Workers Requests vs Subrequests?

I build a very small test setup to better understand how Worker requests are counted.

Basically like this

              main request
             /            \
sub request #1         sub request #2
            |
sub-sub request #2

All are connected via service bindings.

By my count that should be

  • 1x main request (billable)
  • 3x sub request (non-billable)

But “Requests today” counter on the worker dashboard goes up by +4 (= all billable).

Isn’t the point of subrequests via service bindings to be counted as one with the main request?
Or am I missing something here?

I’m pretty sure that sub-requests count because the worker you are making the requests to still needs to fire.

Well, yeah.
That’s probably where my different expectation comes from.

There it states …

Shared resources
Workers connected to one another via Service bindings share the CPU resources of the top-level request. A single thread is allocated and reused amongst these Workers. This means no idle resources are wasted while work is performed across various Workers.

Hence no extra resources should be required.


Either way, it’s understandable and I don’t want to argue about :logo:'s pricing.
It’s simply a bit sad from a software architecture POV, as small workers calling each other would be great regarding the “low coupling, high cohesion” design principle.
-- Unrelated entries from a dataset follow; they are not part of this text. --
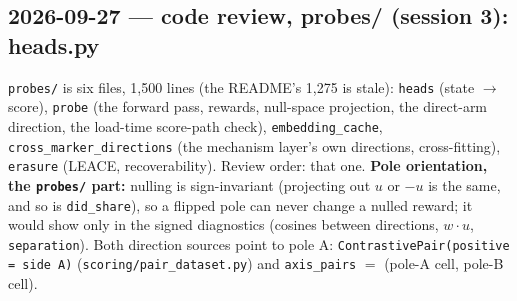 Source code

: \documentclass{article}
\begin{document}
\subsection*{2026-09-27 --- code review, probes/ (session 3): heads.py}
\texttt{probes/} is six files, 1{,}500 lines (the README's 1{,}275 is stale): \texttt{heads} (state $\to$ score),
\texttt{probe} (the forward pass, rewards, null-space projection, the direct-arm direction, the load-time
score-path check), \texttt{embedding\_cache}, \texttt{cross\_marker\_directions} (the mechanism layer's own
directions, cross-fitting), \texttt{erasure} (LEACE, recoverability). Review order: that one.
\textbf{Pole orientation, the \texttt{probes/} part:} nulling is sign-invariant (projecting out $u$ or $-u$ is the
same, and so is \texttt{did\_share}), so a flipped pole can never change a nulled reward; it would show only in the
signed diagnostics (cosines between directions, $w\cdot u$, \texttt{separation}). Both direction sources point to
pole A: \texttt{ContrastivePair(positive = side A)} (\texttt{scoring/pair\_dataset.py}) and
\texttt{axis\_pairs} $=$ (pole-A cell, pole-B cell).
\end{document}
The price incentive OTOH strongly nudges one towards (comparatively) larger, more monolithic Workers.

It’s the main issue with the recent work that Cloudflare has done to demonstrate microfrontends using Workers - sounds great in practice, but inflates your requests bill 8x.

I suspect that pricing will get a rework to make it feasible.

Very true.

And from a pure performance POV many subrequests from the same main worker is likely not even that smart, as even fetch() to another “nearby” Worker will be much more expensive than a simple local JS function call.

Monolithic workers can be reasonably solved by trunk based development techniques and a CI/CD pipeline setup with some hand tuned bundling strategies. Minimize chunk count and chunk size limit, for example, are staples of virtually every modern bundler.
The crux is that most SME have neither time nor expertise to properly setup such infrastructure and will be stuck on higher than necessary cost from either Cloudflare bills or code maintenance efforts.

So I as well look forward to a rework of what would be a great help for many of these small development teams.

Seems a good opportunity to use a service worker to handle some of the requests client-side.